What you are asked to do -> Your reply should consist solely of the number of lines in the data that contain "when".

Provided records ->
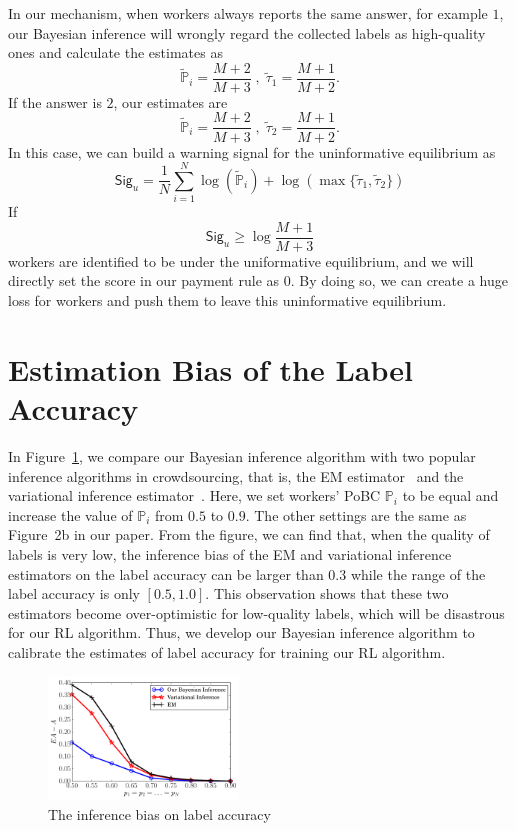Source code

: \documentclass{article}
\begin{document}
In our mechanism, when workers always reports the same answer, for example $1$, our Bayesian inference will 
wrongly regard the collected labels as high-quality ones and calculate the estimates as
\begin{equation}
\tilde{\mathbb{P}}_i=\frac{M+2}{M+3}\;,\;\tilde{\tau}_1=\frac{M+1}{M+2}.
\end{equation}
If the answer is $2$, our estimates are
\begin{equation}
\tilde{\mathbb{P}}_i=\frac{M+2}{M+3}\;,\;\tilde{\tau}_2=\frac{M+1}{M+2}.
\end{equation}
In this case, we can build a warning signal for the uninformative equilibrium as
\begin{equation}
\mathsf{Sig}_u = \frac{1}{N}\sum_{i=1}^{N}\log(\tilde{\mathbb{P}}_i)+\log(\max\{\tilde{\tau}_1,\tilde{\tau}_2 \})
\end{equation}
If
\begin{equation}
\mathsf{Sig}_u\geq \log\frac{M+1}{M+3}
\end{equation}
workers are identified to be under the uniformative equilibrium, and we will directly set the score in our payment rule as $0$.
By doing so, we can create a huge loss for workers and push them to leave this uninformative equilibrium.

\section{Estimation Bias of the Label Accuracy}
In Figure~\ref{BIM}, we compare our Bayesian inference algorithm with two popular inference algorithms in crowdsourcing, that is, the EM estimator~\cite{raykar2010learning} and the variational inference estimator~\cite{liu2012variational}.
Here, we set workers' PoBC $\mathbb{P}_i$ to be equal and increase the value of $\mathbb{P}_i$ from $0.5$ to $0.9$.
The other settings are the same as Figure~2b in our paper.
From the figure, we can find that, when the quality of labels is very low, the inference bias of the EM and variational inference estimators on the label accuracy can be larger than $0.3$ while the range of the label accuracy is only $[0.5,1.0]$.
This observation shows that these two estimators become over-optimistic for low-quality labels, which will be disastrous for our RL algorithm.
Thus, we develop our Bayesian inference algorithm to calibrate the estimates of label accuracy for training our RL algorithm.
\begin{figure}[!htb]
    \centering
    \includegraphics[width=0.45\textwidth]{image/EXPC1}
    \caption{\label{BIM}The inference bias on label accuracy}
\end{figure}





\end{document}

Answer area -> 2